Drama at the National Theatre School


The National Theatre Drama School is one of Melbourne’s oldest training institutions and has produced a number of prolific actors including Kat Stewart (Offspring, Mr & Mrs Murder, City Homicide) Esther Hannaford (Beautiful, King Kong) Bella Heathcote (Dark Shadows, Pride Prejudice and Zombies) and Lawrence Mooney (The Cup, Winners and Losers, Dirty Laundry Live) just to name a few.

The National Theatre Drama School boasts purpose-built studios and its own heritage 800 seat theatre, and focuses on training emerging actors in stage and screen, preparing them for professional careers in the industry.

One of the school’s most recent successes, Harvey Zielinski, shares his experiences as a transgender actor in the industry: “Three days after my graduating showcase, I was lucky enough to be cast in Taylor Mac's Hir at Red Stitch Actors' Theatre, directed by Daniel Clarke. A month later I was made the Red Stitch Actors' Theatre graduate ensemble member for 2018, so I spent my whole first year out of drama school working in shows at Red Stitch.”

He now will now be starring in the new Hollywood series Don’t Look Deeper, directed by Catherine Harwick. His advice to emerging actors is to “be prepared to work really hard but also maintain balance. Don't forget the other things you love. Don't forget why you love acting either, when the industry/business side of it takes over at times. Have fun in your work, always. Remember to be your version of the role, not other people’s.”

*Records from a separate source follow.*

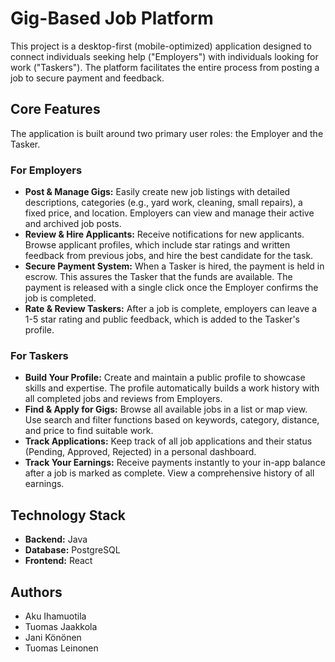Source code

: # Gig-Based Job Platform

This project is a desktop-first (mobile-optimized) application designed to connect individuals seeking help ("Employers") with individuals looking for work ("Taskers"). The platform facilitates the entire process from posting a job to secure payment and feedback.

## Core Features

The application is built around two primary user roles: the Employer and the Tasker.

### For Employers
* **Post & Manage Gigs:** Easily create new job listings with detailed descriptions, categories (e.g., yard work, cleaning, small repairs), a fixed price, and location. Employers can view and manage their active and archived job posts.
* **Review & Hire Applicants:** Receive notifications for new applicants. Browse applicant profiles, which include star ratings and written feedback from previous jobs, and hire the best candidate for the task.
* **Secure Payment System:** When a Tasker is hired, the payment is held in escrow. This assures the Tasker that the funds are available. The payment is released with a single click once the Employer confirms the job is completed.
* **Rate & Review Taskers:** After a job is complete, employers can leave a 1-5 star rating and public feedback, which is added to the Tasker's profile.

### For Taskers
* **Build Your Profile:** Create and maintain a public profile to showcase skills and expertise. The profile automatically builds a work history with all completed jobs and reviews from Employers.
* **Find & Apply for Gigs:** Browse all available jobs in a list or map view. Use search and filter functions based on keywords, category, distance, and price to find suitable work.
* **Track Applications:** Keep track of all job applications and their status (Pending, Approved, Rejected) in a personal dashboard.
* **Track Your Earnings:** Receive payments instantly to your in-app balance after a job is marked as complete. View a comprehensive history of all earnings.

## Technology Stack
* **Backend:** Java
* **Database:** PostgreSQL
* **Frontend:** React

## Authors
* Aku Ihamuotila
* Tuomas Jaakkola
* Jani Könönen
* Tuomas Leinonen
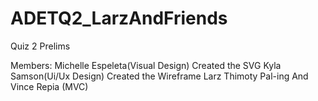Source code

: # ADETQ2_LarzAndFriends
Quiz 2 Prelims

Members:
Michelle Espeleta(Visual Design) Created the SVG
Kyla Samson(Ui/Ux Design) Created the Wireframe
Larz Thimoty Pal-ing And Vince Repia (MVC)
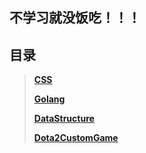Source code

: ## 不学习就没饭吃！！！

## 目录
> **[CSS](https://github.com/alatzr/study/blob/master/web/css/CSS.md)**
>
> **[Golang](https://github.com/alatzr/study/blob/master/Golang/Golang.md)**
> 
> **[DataStructure](https://github.com/alatzr/study/blob/master/python_study/data_structure/data_structure.md)**
>
> **[Dota2CustomGame](https://github.com/alatzr/study/blob/master/dota2_custom_game_study/dota2_custom_game_study.md)**
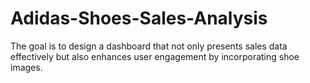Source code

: # Adidas-Shoes-Sales-Analysis
The goal is to design a dashboard that not only presents sales data effectively but also enhances user engagement by incorporating shoe images. 
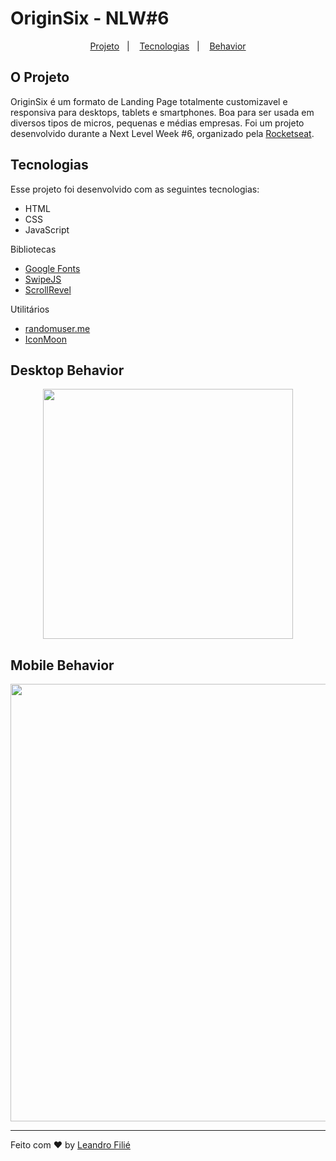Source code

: # OriginSix - NLW#6

<p align="center">
  <a href="#o-projeto">Projeto</a>&nbsp;&nbsp;&nbsp;|&nbsp;&nbsp;&nbsp;
  <a href="#tecnologias">Tecnologias</a>&nbsp;&nbsp;&nbsp;|&nbsp;&nbsp;&nbsp;
  <a href="#desktop-behavior">Behavior</a>
</p>

## O Projeto
OriginSix é um formato de Landing Page totalmente customizavel e responsiva para desktops, tablets e smartphones. Boa para ser usada em diversos tipos de micros, pequenas e médias empresas.
Foi um projeto desenvolvido durante a Next Level Week #6, organizado pela [Rocketseat](https://rocketseat.com.br/).


## Tecnologias

Esse projeto foi desenvolvido com as seguintes tecnologias:

- HTML
- CSS
- JavaScript

Bibliotecas

- [Google Fonts](https://fonts.google.com/)
- [SwipeJS](https://github.com/nolimits4web/Swiper)
- [ScrollRevel](https://scrollrevealjs.org)

Utilitários

- [randomuser.me](https://randomuser.me/photos)
- [IconMoon](https://icomoon.io/app/#/select)



## Desktop Behavior
<p align="center">
  <img src='.github/desktop-gif.gif' height="400px">
</p>

## Mobile Behavior
<p align="center">
  <img src='.github/mobile-gif.gif' height="700px">
</p>

---

Feito com :heart: by [Leandro Filié](https://github.com/LeandroFilie)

Current student Monica Reid notes that The National Theatre Drama School is unique in its approach to each individual student, “it is not a one size fits all, ‘cookie cutter’ kind of course! I was drawn to the course for the small cohort size, the emphasis on devised theatre and the significant amount of film and television units in second and third year.” 

Roz Hammond (Muriel’s Wedding, The Librarians, The Heights) has been teaching Screen Acting at The National Theatre and loves sharing key skills when it comes to working the camera. “I think many young actors do not realise the discipline involved in screen acting. There are many technical requirements - hitting marks, continuity, lots of line learning in a short amount of time, and a lot of repetition.”

Third year student Konstantina Samartzis notes how the course has challenged her ability to be vulnerable. “For me it is something that I’ve really needed to encourage and nurture. The course has allowed me to examine the guards that I had put up as an actor and has given me many tools and techniques to shift them. The great thing about the course is that not only has it equipped me with the relevant skills to do so, it has given me the opportunity to meet other like-minded artists, many of whom I hope to create work with once we graduate.”

Trent Baker, Director of Drama at the school, said that what makes the school unique is its focus on creating real life on the stage and for the screen, not an approximation of life. “Actors need the freedom to inhabit every moment they are performing, to respond to their fellow performers, their environment and themselves truthfully. To truly live and breathe a part.” This was aided by teachers who are working professionally in the industry and are also highly sought after teachers in their respective fields.

The National Theatre Drama School offers a number of courses ranging from introductory short courses such as the Foundation in Acting, which runs for 6 months part time, all the way through to the 3 year full time professional training course - the Advanced Diploma in Acting.